> [WHAT IS EXPECTED]: Reproduce the complete set of records exactly. No picture is to appear in the copy.

----------------------------------------

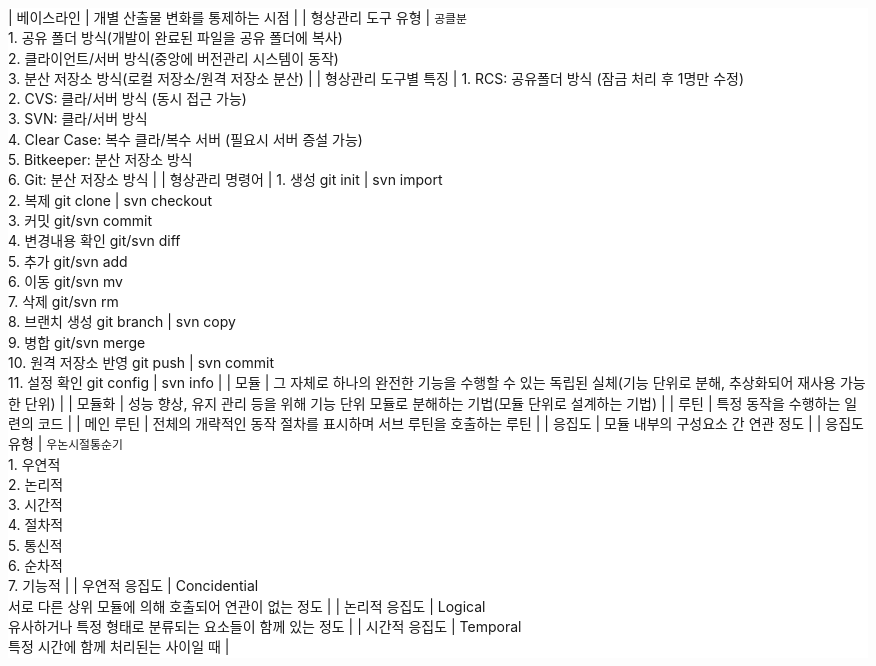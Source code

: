 | 베이스라인            | 개별 산출물 변화를 통제하는 시점                                                                                                                                                                                                                                                                                                                                                                                                                         |
| 형상관리 도구 유형       | `공클분`<br/>1. 공유 폴더 방식(개발이 완료된 파일을 공유 폴더에 복사)<br/>2. 클라이언트/서버 방식(중앙에 버전관리 시스템이 동작)<br/>3. 분산 저장소 방식(로컬 저장소/원격 저장소 분산)                                                                                                                                                                                                                                                                                                                       |
| 형상관리 도구별 특징      | 1. RCS: 공유폴더 방식 (잠금 처리 후 1명만 수정)<br/>2. CVS: 클라/서버 방식 (동시 접근 가능)<br/>3. SVN: 클라/서버 방식<br/>4. Clear Case: 복수 클라/복수 서버 (필요시 서버 증설 가능)<br/>5. Bitkeeper: 분산 저장소 방식<br/>6. Git: 분산 저장소 방식                                                                                                                                                                                                                                                      |
| 형상관리 명령어         | 1. 생성  git init \| svn import<br/>2. 복제  git clone \| svn checkout<br/>3. 커밋  git/svn commit<br/>4. 변경내용 확인 git/svn diff<br/>5. 추가 git/svn add<br/>6. 이동 git/svn mv<br/>7. 삭제 git/svn rm<br/>8. 브랜치 생성 git branch \| svn copy<br/>9. 병합 git/svn merge<br/>10. 원격 저장소 반영  git push \| svn commit<br/>11. 설정 확인  git config \| svn info                                                                                                      |
| 모듈               | 그 자체로 하나의 완전한 기능을 수행할 수 있는 독립된 실체(기능 단위로 분해, 추상화되어 재사용 가능한 단위)                                                                                                                                                                                                                                                                                                                                                                             |
| 모듈화              | 성능 향상, 유지 관리 등을 위해 기능 단위 모듈로 분해하는 기법(모듈 단위로 설계하는 기법)                                                                                                                                                                                                                                                                                                                                                                                       |
| 루틴               | 특정 동작을 수행하는 일련의 코드                                                                                                                                                                                                                                                                                                                                                                                                                         |
| 메인 루틴            | 전체의 개략적인 동작 절차를 표시하며 서브 루틴을 호출하는 루틴                                                                                                                                                                                                                                                                                                                                                                                                        |
| 응집도              | 모듈 내부의 구성요소 간 연관 정도                                                                                                                                                                                                                                                                                                                                                                                                                        |
| 응집도 유형           | `우논시절통순기`<br/>1. 우연적<br/>2. 논리적<br/>3. 시간적<br/>4. 절차적<br/>5. 통신적<br/>6. 순차적<br/>7. 기능적                                                                                                                                                                                                                                                                                                                                                     |
| 우연적 응집도          | Concidential<br/>서로 다른 상위 모듈에 의해 호출되어 연관이 없는 정도                                                                                                                                                                                                                                                                                                                                                                                            |
| 논리적 응집도          | Logical<br/>유사하거나 특정 형태로 분류되는 요소들이 함께 있는 정도                                                                                                                                                                                                                                                                                                                                                                                                |
| 시간적 응집도          | Temporal<br/>특정 시간에 함께 처리된는 사이일 때                                                                                                                                                                                                                                                                                                                                                                                                          |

----------------------------------------

> [ANSWER BELOW]:
Source code

: | 베이스라인            | 개별 산출물 변화를 통제하는 시점                                                                                                                                                                                                                                                                                                                                                                                                                         |
| 형상관리 도구 유형       | `공클분`<br/>1. 공유 폴더 방식(개발이 완료된 파일을 공유 폴더에 복사)<br/>2. 클라이언트/서버 방식(중앙에 버전관리 시스템이 동작)<br/>3. 분산 저장소 방식(로컬 저장소/원격 저장소 분산)                                                                                                                                                                                                                                                                                                                       |
| 형상관리 도구별 특징      | 1. RCS: 공유폴더 방식 (잠금 처리 후 1명만 수정)<br/>2. CVS: 클라/서버 방식 (동시 접근 가능)<br/>3. SVN: 클라/서버 방식<br/>4. Clear Case: 복수 클라/복수 서버 (필요시 서버 증설 가능)<br/>5. Bitkeeper: 분산 저장소 방식<br/>6. Git: 분산 저장소 방식                                                                                                                                                                                                                                                      |
| 형상관리 명령어         | 1. 생성  git init \| svn import<br/>2. 복제  git clone \| svn checkout<br/>3. 커밋  git/svn commit<br/>4. 변경내용 확인 git/svn diff<br/>5. 추가 git/svn add<br/>6. 이동 git/svn mv<br/>7. 삭제 git/svn rm<br/>8. 브랜치 생성 git branch \| svn copy<br/>9. 병합 git/svn merge<br/>10. 원격 저장소 반영  git push \| svn commit<br/>11. 설정 확인  git config \| svn info                                                                                                      |
| 모듈               | 그 자체로 하나의 완전한 기능을 수행할 수 있는 독립된 실체(기능 단위로 분해, 추상화되어 재사용 가능한 단위)                                                                                                                                                                                                                                                                                                                                                                             |
| 모듈화              | 성능 향상, 유지 관리 등을 위해 기능 단위 모듈로 분해하는 기법(모듈 단위로 설계하는 기법)                                                                                                                                                                                                                                                                                                                                                                                       |
| 루틴               | 특정 동작을 수행하는 일련의 코드                                                                                                                                                                                                                                                                                                                                                                                                                         |
| 메인 루틴            | 전체의 개략적인 동작 절차를 표시하며 서브 루틴을 호출하는 루틴                                                                                                                                                                                                                                                                                                                                                                                                        |
| 응집도              | 모듈 내부의 구성요소 간 연관 정도                                                                                                                                                                                                                                                                                                                                                                                                                        |
| 응집도 유형           | `우논시절통순기`<br/>1. 우연적<br/>2. 논리적<br/>3. 시간적<br/>4. 절차적<br/>5. 통신적<br/>6. 순차적<br/>7. 기능적                                                                                                                                                                                                                                                                                                                                                     |
| 우연적 응집도          | Concidential<br/>서로 다른 상위 모듈에 의해 호출되어 연관이 없는 정도                                                                                                                                                                                                                                                                                                                                                                                            |
| 논리적 응집도          | Logical<br/>유사하거나 특정 형태로 분류되는 요소들이 함께 있는 정도                                                                                                                                                                                                                                                                                                                                                                                                |
| 시간적 응집도          | Temporal<br/>특정 시간에 함께 처리된는 사이일 때                                                                                                                                                                                                                                                                                                                                                                                                          |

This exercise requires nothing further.